**PROBLEM TO SOLVE:** Restate each record word for word, omitting whatever pictures it holds.

[[ DATA PROVIDED open ]]

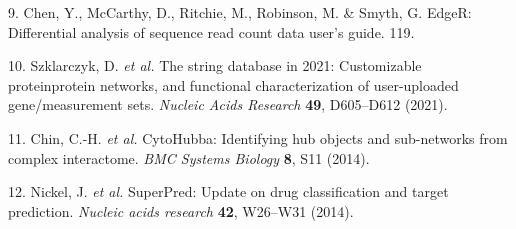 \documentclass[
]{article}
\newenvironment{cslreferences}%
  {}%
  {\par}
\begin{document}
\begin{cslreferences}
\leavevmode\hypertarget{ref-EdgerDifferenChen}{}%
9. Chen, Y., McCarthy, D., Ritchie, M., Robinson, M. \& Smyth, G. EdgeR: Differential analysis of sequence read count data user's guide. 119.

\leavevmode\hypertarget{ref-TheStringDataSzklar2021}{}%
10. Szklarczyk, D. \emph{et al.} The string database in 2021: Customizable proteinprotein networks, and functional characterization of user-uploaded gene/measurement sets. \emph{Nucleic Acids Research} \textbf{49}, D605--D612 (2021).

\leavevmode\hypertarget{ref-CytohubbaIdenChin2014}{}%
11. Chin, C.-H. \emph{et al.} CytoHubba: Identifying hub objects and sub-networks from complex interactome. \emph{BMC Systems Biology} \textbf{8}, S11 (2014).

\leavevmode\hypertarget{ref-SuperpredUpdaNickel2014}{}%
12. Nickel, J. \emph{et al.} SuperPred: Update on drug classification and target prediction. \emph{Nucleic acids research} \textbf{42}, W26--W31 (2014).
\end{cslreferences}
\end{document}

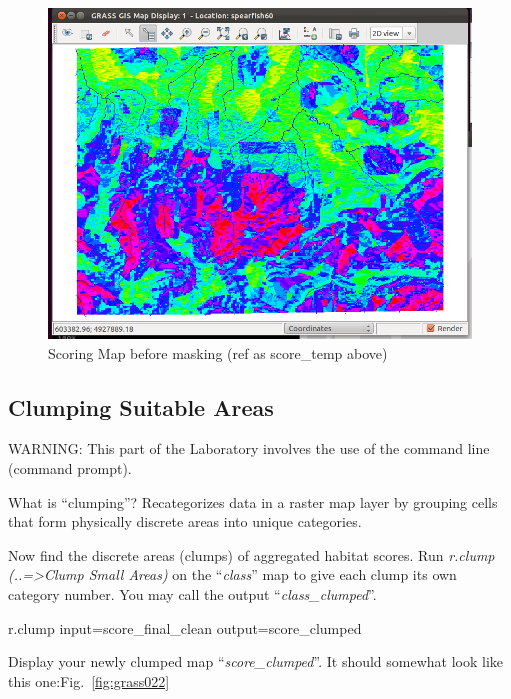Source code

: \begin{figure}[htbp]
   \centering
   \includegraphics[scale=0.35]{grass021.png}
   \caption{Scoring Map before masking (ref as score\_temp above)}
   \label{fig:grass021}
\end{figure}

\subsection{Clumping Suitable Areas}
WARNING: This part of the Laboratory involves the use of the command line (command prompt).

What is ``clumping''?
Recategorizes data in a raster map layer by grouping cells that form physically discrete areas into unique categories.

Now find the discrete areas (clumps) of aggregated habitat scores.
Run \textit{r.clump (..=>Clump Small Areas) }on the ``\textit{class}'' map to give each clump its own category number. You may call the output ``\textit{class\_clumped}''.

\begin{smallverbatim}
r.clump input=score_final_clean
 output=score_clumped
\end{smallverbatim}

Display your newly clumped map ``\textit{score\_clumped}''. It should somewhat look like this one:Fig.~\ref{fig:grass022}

[[ DATA PROVIDED closed ]]

**RESPONSE:**
 \documentclass[
]{article}
\newenvironment{cslreferences}%
  {}%
  {\par}
\begin{document}
\begin{cslreferences}
\leavevmode\hypertarget{ref-EdgerDifferenChen}{}%
9. Chen, Y., McCarthy, D., Ritchie, M., Robinson, M. \& Smyth, G. EdgeR: Differential analysis of sequence read count data user's guide. 119.

\leavevmode\hypertarget{ref-TheStringDataSzklar2021}{}%
10. Szklarczyk, D. \emph{et al.} The string database in 2021: Customizable proteinprotein networks, and functional characterization of user-uploaded gene/measurement sets. \emph{Nucleic Acids Research} \textbf{49}, D605--D612 (2021).

\leavevmode\hypertarget{ref-CytohubbaIdenChin2014}{}%
11. Chin, C.-H. \emph{et al.} CytoHubba: Identifying hub objects and sub-networks from complex interactome. \emph{BMC Systems Biology} \textbf{8}, S11 (2014).

\leavevmode\hypertarget{ref-SuperpredUpdaNickel2014}{}%
12. Nickel, J. \emph{et al.} SuperPred: Update on drug classification and target prediction. \emph{Nucleic acids research} \textbf{42}, W26--W31 (2014).
\end{cslreferences}
\end{document}

Source code

: \begin{figure}[htbp]
   \centering
   \includegraphics[scale=0.35]{grass021.png}
   \caption{Scoring Map before masking (ref as score\_temp above)}
   \label{fig:grass021}
\end{figure}

\subsection{Clumping Suitable Areas}
WARNING: This part of the Laboratory involves the use of the command line (command prompt).

What is ``clumping''?
Recategorizes data in a raster map layer by grouping cells that form physically discrete areas into unique categories.

Now find the discrete areas (clumps) of aggregated habitat scores.
Run \textit{r.clump (..=>Clump Small Areas) }on the ``\textit{class}'' map to give each clump its own category number. You may call the output ``\textit{class\_clumped}''.

\begin{smallverbatim}
r.clump input=score_final_clean
 output=score_clumped
\end{smallverbatim}

Display your newly clumped map ``\textit{score\_clumped}''. It should somewhat look like this one:Fig.~\ref{fig:grass022}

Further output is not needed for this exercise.